====== Stored data ======

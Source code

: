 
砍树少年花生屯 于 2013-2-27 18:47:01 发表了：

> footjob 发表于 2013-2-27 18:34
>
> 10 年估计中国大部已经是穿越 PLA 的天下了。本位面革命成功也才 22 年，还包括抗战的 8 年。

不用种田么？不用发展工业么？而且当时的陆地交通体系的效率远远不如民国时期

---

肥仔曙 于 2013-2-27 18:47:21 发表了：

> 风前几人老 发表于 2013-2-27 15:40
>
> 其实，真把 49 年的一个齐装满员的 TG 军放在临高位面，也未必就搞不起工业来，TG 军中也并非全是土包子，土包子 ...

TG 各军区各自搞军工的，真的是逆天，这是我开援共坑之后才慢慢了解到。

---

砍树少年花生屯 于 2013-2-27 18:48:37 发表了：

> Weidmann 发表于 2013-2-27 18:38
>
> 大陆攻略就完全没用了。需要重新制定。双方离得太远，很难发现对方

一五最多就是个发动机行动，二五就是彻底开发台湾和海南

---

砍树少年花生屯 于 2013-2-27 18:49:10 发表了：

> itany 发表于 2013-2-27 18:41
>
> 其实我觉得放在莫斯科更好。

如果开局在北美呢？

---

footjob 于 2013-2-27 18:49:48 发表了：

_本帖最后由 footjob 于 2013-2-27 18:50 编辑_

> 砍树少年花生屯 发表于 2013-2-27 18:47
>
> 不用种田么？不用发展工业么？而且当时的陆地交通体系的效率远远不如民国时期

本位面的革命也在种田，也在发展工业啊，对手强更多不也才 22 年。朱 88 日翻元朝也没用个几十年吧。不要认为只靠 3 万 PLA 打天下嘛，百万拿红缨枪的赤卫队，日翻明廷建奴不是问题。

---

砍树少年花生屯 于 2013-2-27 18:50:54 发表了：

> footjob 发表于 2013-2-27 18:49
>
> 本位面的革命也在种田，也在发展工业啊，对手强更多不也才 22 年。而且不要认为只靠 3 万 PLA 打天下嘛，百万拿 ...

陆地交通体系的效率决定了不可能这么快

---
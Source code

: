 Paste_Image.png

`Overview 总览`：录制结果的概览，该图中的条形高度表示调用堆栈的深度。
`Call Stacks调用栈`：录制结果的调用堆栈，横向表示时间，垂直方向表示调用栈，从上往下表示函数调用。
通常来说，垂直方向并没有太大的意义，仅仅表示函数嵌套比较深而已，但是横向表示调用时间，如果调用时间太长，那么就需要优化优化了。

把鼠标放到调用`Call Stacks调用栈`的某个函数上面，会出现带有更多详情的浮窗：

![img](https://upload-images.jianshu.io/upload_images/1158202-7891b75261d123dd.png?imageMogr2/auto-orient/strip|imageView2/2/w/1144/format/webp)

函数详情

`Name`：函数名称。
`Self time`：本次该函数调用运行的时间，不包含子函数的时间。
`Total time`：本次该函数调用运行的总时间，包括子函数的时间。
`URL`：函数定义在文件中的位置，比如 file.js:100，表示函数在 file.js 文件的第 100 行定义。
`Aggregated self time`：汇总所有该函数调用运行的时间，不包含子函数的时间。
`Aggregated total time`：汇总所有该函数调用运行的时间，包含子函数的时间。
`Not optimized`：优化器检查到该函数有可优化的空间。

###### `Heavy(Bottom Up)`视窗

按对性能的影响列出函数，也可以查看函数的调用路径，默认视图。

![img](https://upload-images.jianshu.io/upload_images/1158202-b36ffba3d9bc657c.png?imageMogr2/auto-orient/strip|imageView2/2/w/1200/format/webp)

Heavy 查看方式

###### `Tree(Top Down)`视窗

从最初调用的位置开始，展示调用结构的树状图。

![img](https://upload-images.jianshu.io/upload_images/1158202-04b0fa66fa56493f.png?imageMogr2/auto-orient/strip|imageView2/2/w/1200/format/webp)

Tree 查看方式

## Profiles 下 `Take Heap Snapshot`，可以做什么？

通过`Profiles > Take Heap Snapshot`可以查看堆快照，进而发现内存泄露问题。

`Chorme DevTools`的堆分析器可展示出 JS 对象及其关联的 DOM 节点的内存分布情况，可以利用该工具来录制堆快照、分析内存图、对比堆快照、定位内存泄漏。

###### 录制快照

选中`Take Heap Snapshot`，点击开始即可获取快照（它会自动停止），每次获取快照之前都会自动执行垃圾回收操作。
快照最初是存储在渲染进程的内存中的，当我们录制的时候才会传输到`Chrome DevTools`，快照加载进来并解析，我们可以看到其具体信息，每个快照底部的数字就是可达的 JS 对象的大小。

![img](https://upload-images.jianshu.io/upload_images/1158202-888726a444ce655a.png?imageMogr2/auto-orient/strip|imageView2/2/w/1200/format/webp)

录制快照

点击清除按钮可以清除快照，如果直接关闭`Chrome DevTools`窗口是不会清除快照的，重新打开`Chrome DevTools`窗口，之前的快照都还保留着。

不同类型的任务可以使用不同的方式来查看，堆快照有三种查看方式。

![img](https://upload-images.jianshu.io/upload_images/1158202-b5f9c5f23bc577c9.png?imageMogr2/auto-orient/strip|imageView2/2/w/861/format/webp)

======

■ What is required ■
Show each line of the material that includes the word "Snapshot".

■ Your solution ■
## Profiles 下 `Take Heap Snapshot`，可以做什么？
通过`Profiles > Take Heap Snapshot`可以查看堆快照，进而发现内存泄露问题。
选中`Take Heap Snapshot`，点击开始即可获取快照（它会自动停止），每次获取快照之前都会自动执行垃圾回收操作。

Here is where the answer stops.